Ross Nodurft, executive director of the Alliance for Digital Innovation, issued the following statement in response to the draft memorandum for public comment released by Shalanda Young, director of the Office of Management and Budget (OMB) on Modernizing the Federal Risk Authorization Management Program (FedRAMP):
“At first glance, this memo demonstrates that OMB and GSA have heard the pain points raised by industry and their agency customers. This reauthorization of the FedRAMP program by OMB is clearly focused on empowering agencies to leverage commercial cloud products and services. ADI is pleased that OMB and GSA are focused on removing some of the legacy barriers to authorization and opening different pathways to achieve an Authority To Operate (ATO), all with the intention of providing federal agencies with as robust a cloud commercial marketplace as possible. OMB and GSA are stating clearly that they want to provide a secure, risk focused pathway for agencies to modernize their information environments and enable mission owners to leverage the latest innovative commercial technology.
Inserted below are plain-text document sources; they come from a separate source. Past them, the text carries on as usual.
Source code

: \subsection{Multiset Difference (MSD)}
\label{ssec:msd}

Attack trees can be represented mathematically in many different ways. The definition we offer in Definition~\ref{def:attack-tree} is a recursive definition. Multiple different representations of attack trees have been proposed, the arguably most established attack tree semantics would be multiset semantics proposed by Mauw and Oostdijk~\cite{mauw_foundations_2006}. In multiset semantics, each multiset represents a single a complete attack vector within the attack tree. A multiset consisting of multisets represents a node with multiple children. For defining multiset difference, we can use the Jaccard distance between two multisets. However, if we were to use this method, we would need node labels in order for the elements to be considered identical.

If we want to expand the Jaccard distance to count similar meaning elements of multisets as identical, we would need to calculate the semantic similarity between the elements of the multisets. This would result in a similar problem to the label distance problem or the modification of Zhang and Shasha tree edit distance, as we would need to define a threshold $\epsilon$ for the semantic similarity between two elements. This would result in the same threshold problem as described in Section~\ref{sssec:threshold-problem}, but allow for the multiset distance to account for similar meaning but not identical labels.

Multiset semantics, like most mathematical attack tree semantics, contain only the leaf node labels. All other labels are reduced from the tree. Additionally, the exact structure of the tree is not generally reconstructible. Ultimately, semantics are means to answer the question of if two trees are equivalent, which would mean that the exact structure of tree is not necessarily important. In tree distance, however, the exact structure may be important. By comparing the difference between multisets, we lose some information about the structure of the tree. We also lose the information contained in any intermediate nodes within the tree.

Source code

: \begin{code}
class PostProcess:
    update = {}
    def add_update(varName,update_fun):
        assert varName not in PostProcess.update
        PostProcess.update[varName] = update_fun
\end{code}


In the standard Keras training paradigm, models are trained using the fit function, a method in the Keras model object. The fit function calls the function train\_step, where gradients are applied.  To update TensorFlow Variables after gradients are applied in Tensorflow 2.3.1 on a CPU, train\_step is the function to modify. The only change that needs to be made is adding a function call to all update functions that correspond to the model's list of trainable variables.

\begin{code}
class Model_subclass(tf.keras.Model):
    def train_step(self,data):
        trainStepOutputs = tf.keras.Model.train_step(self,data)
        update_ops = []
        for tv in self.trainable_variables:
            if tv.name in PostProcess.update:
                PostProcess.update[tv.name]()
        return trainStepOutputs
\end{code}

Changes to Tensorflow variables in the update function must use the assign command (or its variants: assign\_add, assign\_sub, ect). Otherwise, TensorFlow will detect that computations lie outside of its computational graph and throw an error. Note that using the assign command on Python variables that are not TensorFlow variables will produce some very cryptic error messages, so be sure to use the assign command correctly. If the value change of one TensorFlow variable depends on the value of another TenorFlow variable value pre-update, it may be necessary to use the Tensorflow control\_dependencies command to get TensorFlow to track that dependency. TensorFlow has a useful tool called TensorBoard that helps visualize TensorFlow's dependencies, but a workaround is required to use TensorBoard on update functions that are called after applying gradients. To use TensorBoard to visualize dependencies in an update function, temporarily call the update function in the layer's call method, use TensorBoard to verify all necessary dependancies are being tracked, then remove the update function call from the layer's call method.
Given some of the substantive structure changes, there are many questions to answer for those companies who are in various stages of the authorization process – Joint Authorization Board (JAB) or agency. It is important to recognize the investments companies are making to partner with federal customers and ensure that those companies in the authorization process are not penalized with a FedRAMP restructure. Additionally, it will be important to ensure that changes and updates with the program are aligned across the government, to include the Department of Defense. We welcome the opportunity to continue engaging with OMB and GSA on the specifics in this memo and are encouraged by the direction articulated in this initial draft.”